Below are some records. Return exactly the lines from the one containing "3. Try to send it." through the one containing "3. Install WiX", both included, and only those.
--- --- ---
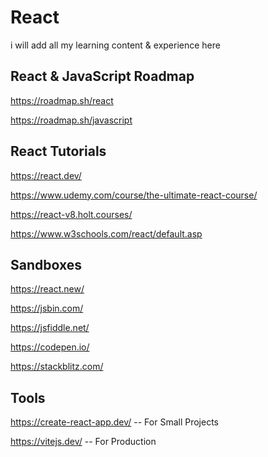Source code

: # React

i will add all my learning content &amp; experience here

## React & JavaScript Roadmap

https://roadmap.sh/react

https://roadmap.sh/javascript

## React Tutorials

https://react.dev/

https://www.udemy.com/course/the-ultimate-react-course/

https://react-v8.holt.courses/

https://www.w3schools.com/react/default.asp

## Sandboxes

https://react.new/

https://jsbin.com/

https://jsfiddle.net/

https://codepen.io/

https://stackblitz.com/

## Tools

https://create-react-app.dev/ -- For Small Projects

https://vitejs.dev/ -- For Production
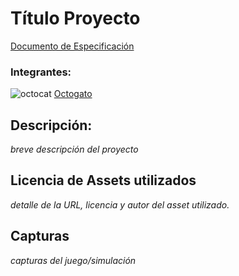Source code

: # Título Proyecto

[Documento de Especificación](docs/Especificacion.md)

### Integrantes:

![octocat](https://github.com/octocat.png?size=70) [Octogato](https://github.com/octocat)

## Descripción:
*breve descripción del proyecto*

## Licencia de Assets utilizados
*detalle de la URL, licencia y autor del asset utilizado.*

## Capturas
*capturas del juego/simulación*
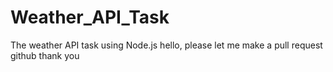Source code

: # Weather_API_Task
The weather API task using Node.js
hello, please let me make a pull request github thank you
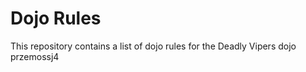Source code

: Dojo Rules
==========

This repository contains a list of dojo rules for the Deadly Vipers dojo przemossj4

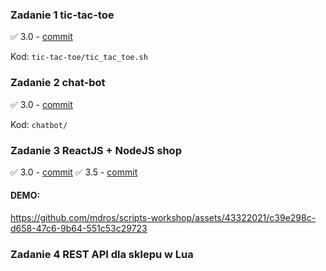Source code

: ### **Zadanie 1** tic-tac-toe

✅ 3.0 - [commit](https://github.com/mdros/scripts-workshop/commit/4eaf7abd8a3264d45f6474021c59ab3543614ea5)

Kod: `tic-tac-toe/tic_tac_toe.sh`

### **Zadanie 2** chat-bot

✅ 3.0 - [commit](https://github.com/mdros/scripts-workshop/commit/3e85bdab67c7cd44b9c0b29121ab28cfd8b936c8)

Kod: `chatbot/`

### **Zadanie 3** ReactJS + NodeJS shop

✅ 3.0 - [commit](https://github.com/mdros/scripts-workshop/commit/5ebae433f12c1ec3fad6154c0bf31f4c83a7009d)
✅ 3.5 - [commit](https://github.com/mdros/scripts-workshop/commit/5ebae433f12c1ec3fad6154c0bf31f4c83a7009d)

#### DEMO:

https://github.com/mdros/scripts-workshop/assets/43322021/c39e298c-d658-47c6-9b64-551c53c29723

### **Zadanie 4** REST API dla sklepu w Lua

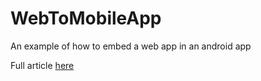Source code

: # WebToMobileApp
An example of how to embed a web app in an android app

Full article [here](https://www.paolotine.it/trasformare-un-sito-web-unapp-android/)
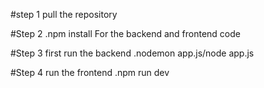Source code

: #step 1
pull the repository

#Step 2
.npm install 
For the backend and frontend code

#Step 3
first run the backend 
.nodemon app.js/node app.js

#Step 4
run the frontend 
.npm run dev
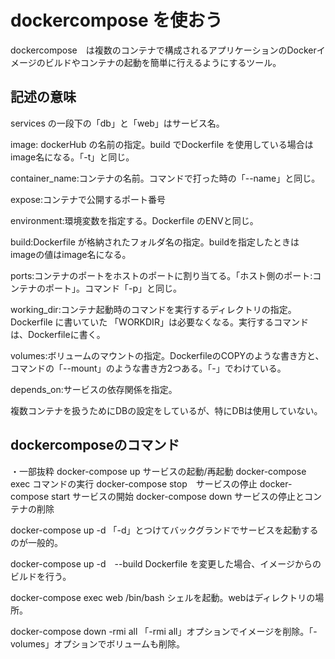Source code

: # dockercompose を使おう
dockercompose　は複数のコンテナで構成されるアプリケーションのDockerイメージのビルドやコンテナの起動を簡単に行えるようにするツール。

## 記述の意味
services の一段下の「db」と「web」はサービス名。

image: dockerHub の名前の指定。build でDockerfile を使用している場合は image名になる。「-t」と同じ。

container_name:コンテナの名前。コマンドで打った時の「--name」と同じ。

expose:コンテナで公開するポート番号

environment:環境変数を指定する。Dockerfile のENVと同じ。

build:Dockerfile が格納されたフォルダ名の指定。buildを指定したときは imageの値はimage名になる。

ports:コンテナのポートをホストのポートに割り当てる。「ホスト側のポート:コンテナのポート」。コマンド「-p」と同じ。

working_dir:コンテナ起動時のコマンドを実行するディレクトリの指定。
Dockerfile に書いていた 「WORKDIR」は必要なくなる。実行するコマンドは、Dockerfileに書く。

volumes:ボリュームのマウントの指定。DockerfileのCOPYのような書き方と、コマンドの「--mount」のような書き方2つある。「-」でわけている。

depends_on:サービスの依存関係を指定。


複数コンテナを扱うためにDBの設定をしているが、特にDBは使用していない。


## dockercomposeのコマンド

・一部抜粋
docker-compose up サービスの起動/再起動
docker-compose exec コマンドの実行
docker-compose stop　サービスの停止
docker-compose start サービスの開始
docker-compose down サービスの停止とコンテナの削除

docker-compose up -d 
「-d」とつけてバックグランドでサービスを起動するのが一般的。

docker-compose up -d　--build 
Dockerfile を変更した場合、イメージからのビルドを行う。

docker-compose exec web /bin/bash
シェルを起動。webはディレクトリの場所。

docker-compose down -rmi all
「-rmi all」オプションでイメージを削除。「-volumes」オプションでボリュームも削除。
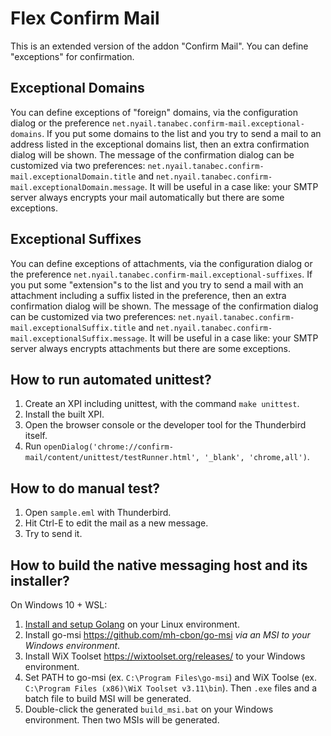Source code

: # Flex Confirm Mail

This is an extended version of the addon "Confirm Mail". You can define "exceptions" for confirmation.

## Exceptional Domains

You can define exceptions of "foreign" domains, via the configuration dialog or the preference `net.nyail.tanabec.confirm-mail.exceptional-domains`. If you put some domains to the list and you try to send a mail to an address listed in the exceptional domains list, then an extra confirmation dialog will be shown. The message of the confirmation dialog can be customized via two preferences: `net.nyail.tanabec.confirm-mail.exceptionalDomain.title` and `net.nyail.tanabec.confirm-mail.exceptionalDomain.message`. It will be useful in a case like: your SMTP server always encrypts your mail automatically but there are some exceptions.

## Exceptional Suffixes

You can define exceptions of attachments, via the configuration dialog or the preference `net.nyail.tanabec.confirm-mail.exceptional-suffixes`. If you put some "extension"s to the list and you try to send a mail with an attachment including a suffix listed in the preference, then an extra confirmation dialog will be shown. The message of the confirmation dialog can be customized via two preferences: `net.nyail.tanabec.confirm-mail.exceptionalSuffix.title` and `net.nyail.tanabec.confirm-mail.exceptionalSuffix.message`. It will be useful in a case like: your SMTP server always encrypts attachments but there are some exceptions.

## How to run automated unittest?

1. Create an XPI including unittest, with the command `make unittest`.
2. Install the built XPI.
3. Open the browser console or the developer tool for the Thunderbird itself.
4. Run `openDialog('chrome://confirm-mail/content/unittest/testRunner.html', '_blank', 'chrome,all')`.

## How to do manual test?

1. Open `sample.eml` with Thunderbird.
2. Hit Ctrl-E to edit the mail as a new message.
3. Try to send it.

## How to build the native messaging host and its installer?

On Windows 10 + WSL:

1. [Install and setup Golang](https://golang.org/doc/install) on your Linux environment.
2. Install go-msi https://github.com/mh-cbon/go-msi *via an MSI to your Windows environment*.
3. Install WiX Toolset https://wixtoolset.org/releases/ to your Windows environment.
4. Set PATH to go-msi (ex. `C:\Program Files\go-msi`) and WiX Toolse (ex. `C:\Program Files (x86)\WiX Toolset v3.11\bin`).
   Then `.exe` files and a batch file to build MSI will be generated.
5. Double-click the generated `build_msi.bat` on your Windows environment.
   Then two MSIs will be generated.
--- --- ---
*ANSWER TO THIS TASK*:
3. Try to send it.

## How to build the native messaging host and its installer?

On Windows 10 + WSL:

1. [Install and setup Golang](https://golang.org/doc/install) on your Linux environment.
2. Install go-msi https://github.com/mh-cbon/go-msi *via an MSI to your Windows environment*.
3. Install WiX Toolset https://wixtoolset.org/releases/ to your Windows environment.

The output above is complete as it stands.